EXERCISE INSTRUCTIONS => I'd ask you to write out the lines below exactly, with no images.

INPUT DATA =>

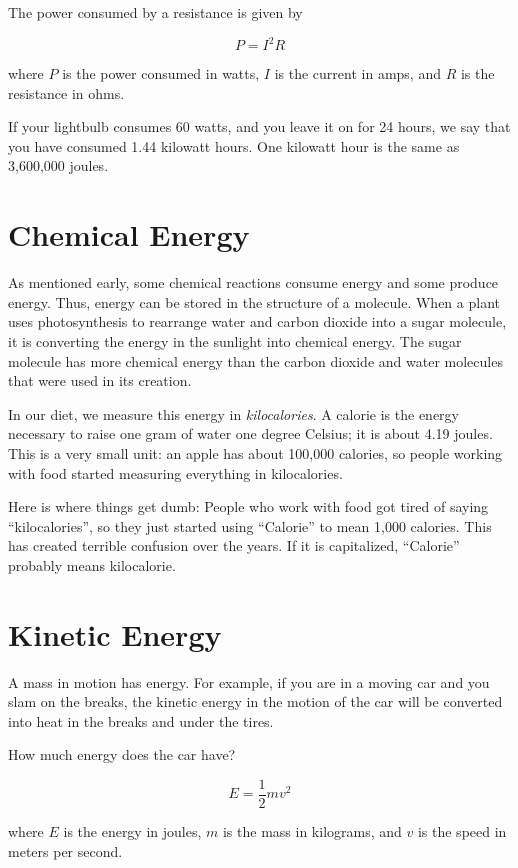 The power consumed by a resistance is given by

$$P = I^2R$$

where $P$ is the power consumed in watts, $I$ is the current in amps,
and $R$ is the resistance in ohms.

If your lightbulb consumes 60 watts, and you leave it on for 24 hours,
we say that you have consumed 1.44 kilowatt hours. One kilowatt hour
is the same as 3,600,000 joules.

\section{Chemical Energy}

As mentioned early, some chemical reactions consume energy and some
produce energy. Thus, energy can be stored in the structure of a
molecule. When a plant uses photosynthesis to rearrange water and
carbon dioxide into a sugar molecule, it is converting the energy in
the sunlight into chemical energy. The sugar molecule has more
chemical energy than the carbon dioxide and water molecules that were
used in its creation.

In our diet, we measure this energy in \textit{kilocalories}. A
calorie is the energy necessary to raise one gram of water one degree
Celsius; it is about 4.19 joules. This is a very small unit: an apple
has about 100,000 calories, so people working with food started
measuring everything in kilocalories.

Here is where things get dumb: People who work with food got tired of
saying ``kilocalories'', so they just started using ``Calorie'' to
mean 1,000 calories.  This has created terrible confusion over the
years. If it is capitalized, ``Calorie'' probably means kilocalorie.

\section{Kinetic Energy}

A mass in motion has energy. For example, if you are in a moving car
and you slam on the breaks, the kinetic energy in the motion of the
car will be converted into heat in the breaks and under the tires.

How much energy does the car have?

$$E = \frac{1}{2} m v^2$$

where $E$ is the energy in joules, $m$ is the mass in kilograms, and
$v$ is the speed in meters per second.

SOLUTION FOR THIS EXERCISE =>
 The power consumed by a resistance is given by

$$P = I^2R$$

where $P$ is the power consumed in watts, $I$ is the current in amps,
and $R$ is the resistance in ohms.

If your lightbulb consumes 60 watts, and you leave it on for 24 hours,
we say that you have consumed 1.44 kilowatt hours. One kilowatt hour
is the same as 3,600,000 joules.

\section{Chemical Energy}

As mentioned early, some chemical reactions consume energy and some
produce energy. Thus, energy can be stored in the structure of a
molecule. When a plant uses photosynthesis to rearrange water and
carbon dioxide into a sugar molecule, it is converting the energy in
the sunlight into chemical energy. The sugar molecule has more
chemical energy than the carbon dioxide and water molecules that were
used in its creation.

In our diet, we measure this energy in \textit{kilocalories}. A
calorie is the energy necessary to raise one gram of water one degree
Celsius; it is about 4.19 joules. This is a very small unit: an apple
has about 100,000 calories, so people working with food started
measuring everything in kilocalories.

Here is where things get dumb: People who work with food got tired of
saying ``kilocalories'', so they just started using ``Calorie'' to
mean 1,000 calories.  This has created terrible confusion over the
years. If it is capitalized, ``Calorie'' probably means kilocalorie.

\section{Kinetic Energy}

A mass in motion has energy. For example, if you are in a moving car
and you slam on the breaks, the kinetic energy in the motion of the
car will be converted into heat in the breaks and under the tires.

How much energy does the car have?

$$E = \frac{1}{2} m v^2$$

where $E$ is the energy in joules, $m$ is the mass in kilograms, and
$v$ is the speed in meters per second.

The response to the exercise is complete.